Kedua, maknanya ialah bahwa manusia tidak akan dapat mengelakkan diri daripada perhitungan Allah yang sangat teliti di akhirat kelak. Sebab segala sesuatu yang telah dikerjakan oleh manusia, buruknya dan baiknya, semua sudah tertulis di dalam kitab di sisi Allah.
Ayat 30
“Sekarang rasakanlah!"
Yaitu jika datang Hari Pembalasan (Yaumul Jazaa') itu. Di saat itu kelak tidaklah akan dapat manusia berlepas diri lagi.
“Maka tidaklah akan Kami tambahkan lagi, melainkan adzab siksaan jua." (ujung ayat 30)
Artinya, bahwa sesampai di dalam neraka Jahannam itu janganlah mengharap adzab akan dikurangi, melainkan sebaliknyalah yang akan terjadi, yaitu penambahan adzab, berlipat ganda, dan terus-menerus.
Ada orang yang dengan semena-mena mencoba mengguncangkan kepercayaan Islam dengan menyebutkan bahwa ayat-ayat yang seperti ini adalah membuktikan bahwa Allah yang digambarkan oleh orang Islam itu kejam! Seorang Islam yang tidak mengerti serangan yang tengah dilakukan oleh pemeluk agama lain kepada Islam untuk mengguncang iman kaum Muslimin, tidak dapat membantah tuduhan tersebut, lalu merasa pula kalau-kalau Allah itu kejam. Padahal ayat-ayat seperti ini sangat memberikan bukti bahwa Allah itu tidak kejam! Kalau kejam semata-mata kejam, tidaklah akan diperingatkannya kepada hamba-hamba-Nya dengan perantaraan nabi-nabi-Nya, agar hamba-hamba-Nya ingat keadaan adzab itu, supaya si hamba menjauhkan diri daripadanya. Karena selama hidup di dunia inilah saat-saat yang semudah-mudahnya untuk mengelakkan adzab siksaan yang pedih itu, dengan cara mengikuti pimpinan yang disampaikan Allah dan dibawakan oleh rasul-rasul.

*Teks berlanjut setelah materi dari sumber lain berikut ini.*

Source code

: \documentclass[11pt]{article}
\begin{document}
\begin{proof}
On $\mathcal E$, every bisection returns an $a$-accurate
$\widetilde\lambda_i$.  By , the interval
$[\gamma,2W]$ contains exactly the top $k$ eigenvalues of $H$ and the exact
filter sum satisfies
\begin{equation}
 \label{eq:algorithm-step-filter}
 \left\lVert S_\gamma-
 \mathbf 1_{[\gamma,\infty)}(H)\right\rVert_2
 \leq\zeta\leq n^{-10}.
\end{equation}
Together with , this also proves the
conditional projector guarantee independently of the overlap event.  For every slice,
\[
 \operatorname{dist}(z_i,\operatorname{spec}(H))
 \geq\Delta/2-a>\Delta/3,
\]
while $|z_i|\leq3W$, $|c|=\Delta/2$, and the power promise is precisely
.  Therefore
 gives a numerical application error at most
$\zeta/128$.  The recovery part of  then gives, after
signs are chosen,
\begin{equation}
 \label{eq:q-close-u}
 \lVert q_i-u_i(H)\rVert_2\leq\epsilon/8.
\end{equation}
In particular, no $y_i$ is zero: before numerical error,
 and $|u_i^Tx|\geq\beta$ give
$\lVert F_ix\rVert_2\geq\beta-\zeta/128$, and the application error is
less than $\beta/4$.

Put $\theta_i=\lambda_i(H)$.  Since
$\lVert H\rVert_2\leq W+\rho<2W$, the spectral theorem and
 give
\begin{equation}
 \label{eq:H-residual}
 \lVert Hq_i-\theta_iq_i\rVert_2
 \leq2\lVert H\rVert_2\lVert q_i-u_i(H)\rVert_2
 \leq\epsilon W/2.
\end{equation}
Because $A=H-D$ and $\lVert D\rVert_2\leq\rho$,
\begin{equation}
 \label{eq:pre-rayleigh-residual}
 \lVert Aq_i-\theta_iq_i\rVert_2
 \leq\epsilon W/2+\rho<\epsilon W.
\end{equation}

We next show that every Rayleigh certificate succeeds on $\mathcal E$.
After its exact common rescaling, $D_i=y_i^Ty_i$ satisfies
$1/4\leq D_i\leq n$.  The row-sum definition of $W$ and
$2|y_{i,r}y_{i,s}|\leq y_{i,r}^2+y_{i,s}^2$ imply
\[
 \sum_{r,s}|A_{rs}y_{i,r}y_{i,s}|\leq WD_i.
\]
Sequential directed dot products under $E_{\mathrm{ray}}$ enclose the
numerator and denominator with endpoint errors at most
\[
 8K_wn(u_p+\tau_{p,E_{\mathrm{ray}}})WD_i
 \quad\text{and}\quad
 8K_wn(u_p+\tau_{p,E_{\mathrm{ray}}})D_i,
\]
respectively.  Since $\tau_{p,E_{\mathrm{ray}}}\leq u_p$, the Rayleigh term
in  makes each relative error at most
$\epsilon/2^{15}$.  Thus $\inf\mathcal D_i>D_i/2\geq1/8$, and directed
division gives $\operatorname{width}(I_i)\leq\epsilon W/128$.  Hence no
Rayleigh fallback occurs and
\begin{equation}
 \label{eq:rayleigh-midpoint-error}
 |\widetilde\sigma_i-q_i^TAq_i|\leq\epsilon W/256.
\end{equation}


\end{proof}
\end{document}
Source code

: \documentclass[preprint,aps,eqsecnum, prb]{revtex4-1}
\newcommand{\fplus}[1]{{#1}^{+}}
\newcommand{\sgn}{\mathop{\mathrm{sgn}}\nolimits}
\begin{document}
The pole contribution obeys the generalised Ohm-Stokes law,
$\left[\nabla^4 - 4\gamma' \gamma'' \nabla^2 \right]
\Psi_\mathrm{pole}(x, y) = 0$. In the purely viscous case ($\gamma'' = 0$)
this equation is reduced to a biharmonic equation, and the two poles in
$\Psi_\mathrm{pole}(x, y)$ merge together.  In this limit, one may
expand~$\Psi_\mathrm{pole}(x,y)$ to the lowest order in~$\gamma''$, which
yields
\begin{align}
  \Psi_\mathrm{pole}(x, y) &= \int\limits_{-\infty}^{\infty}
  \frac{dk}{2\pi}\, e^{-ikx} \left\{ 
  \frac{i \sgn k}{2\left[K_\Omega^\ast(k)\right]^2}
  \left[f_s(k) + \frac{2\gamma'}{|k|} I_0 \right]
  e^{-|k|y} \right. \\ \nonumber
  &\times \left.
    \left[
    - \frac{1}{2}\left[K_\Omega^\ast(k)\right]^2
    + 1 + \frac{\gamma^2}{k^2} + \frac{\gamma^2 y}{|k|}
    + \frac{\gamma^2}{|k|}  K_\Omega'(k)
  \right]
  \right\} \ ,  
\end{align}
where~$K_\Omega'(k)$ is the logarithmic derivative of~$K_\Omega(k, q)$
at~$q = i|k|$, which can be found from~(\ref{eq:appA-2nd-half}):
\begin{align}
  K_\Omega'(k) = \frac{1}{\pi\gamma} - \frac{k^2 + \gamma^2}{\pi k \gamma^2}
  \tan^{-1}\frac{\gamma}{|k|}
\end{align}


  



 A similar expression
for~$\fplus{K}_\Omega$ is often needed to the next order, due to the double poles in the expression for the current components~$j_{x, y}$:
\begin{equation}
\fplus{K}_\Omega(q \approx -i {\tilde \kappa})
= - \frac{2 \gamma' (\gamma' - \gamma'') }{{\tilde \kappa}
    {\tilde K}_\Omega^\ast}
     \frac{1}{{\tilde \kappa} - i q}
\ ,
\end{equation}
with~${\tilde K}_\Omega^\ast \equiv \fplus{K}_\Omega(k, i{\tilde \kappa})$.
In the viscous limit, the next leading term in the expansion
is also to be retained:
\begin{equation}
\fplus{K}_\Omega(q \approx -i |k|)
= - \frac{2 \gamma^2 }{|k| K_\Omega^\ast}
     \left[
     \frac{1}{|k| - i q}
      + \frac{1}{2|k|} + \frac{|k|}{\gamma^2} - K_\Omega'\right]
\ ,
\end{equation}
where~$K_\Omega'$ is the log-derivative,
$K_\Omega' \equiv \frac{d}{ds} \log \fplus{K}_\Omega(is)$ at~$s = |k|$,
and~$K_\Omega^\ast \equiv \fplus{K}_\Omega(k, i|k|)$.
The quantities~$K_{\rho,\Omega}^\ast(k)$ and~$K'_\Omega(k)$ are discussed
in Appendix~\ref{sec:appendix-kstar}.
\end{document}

Padahal sebelum adzab neraka di akhirat, kerap kali manusia telah menerima panjar (DP) adzab ketika di dunia ini juga. Misalnya adzab karena kusut pikiran, kacau akal, terguncang urat saraf dan sakit jiwa, yang semuanya itu berasal dari sebab pelanggaran garis-garis yang telah ditentukan oleh Allah.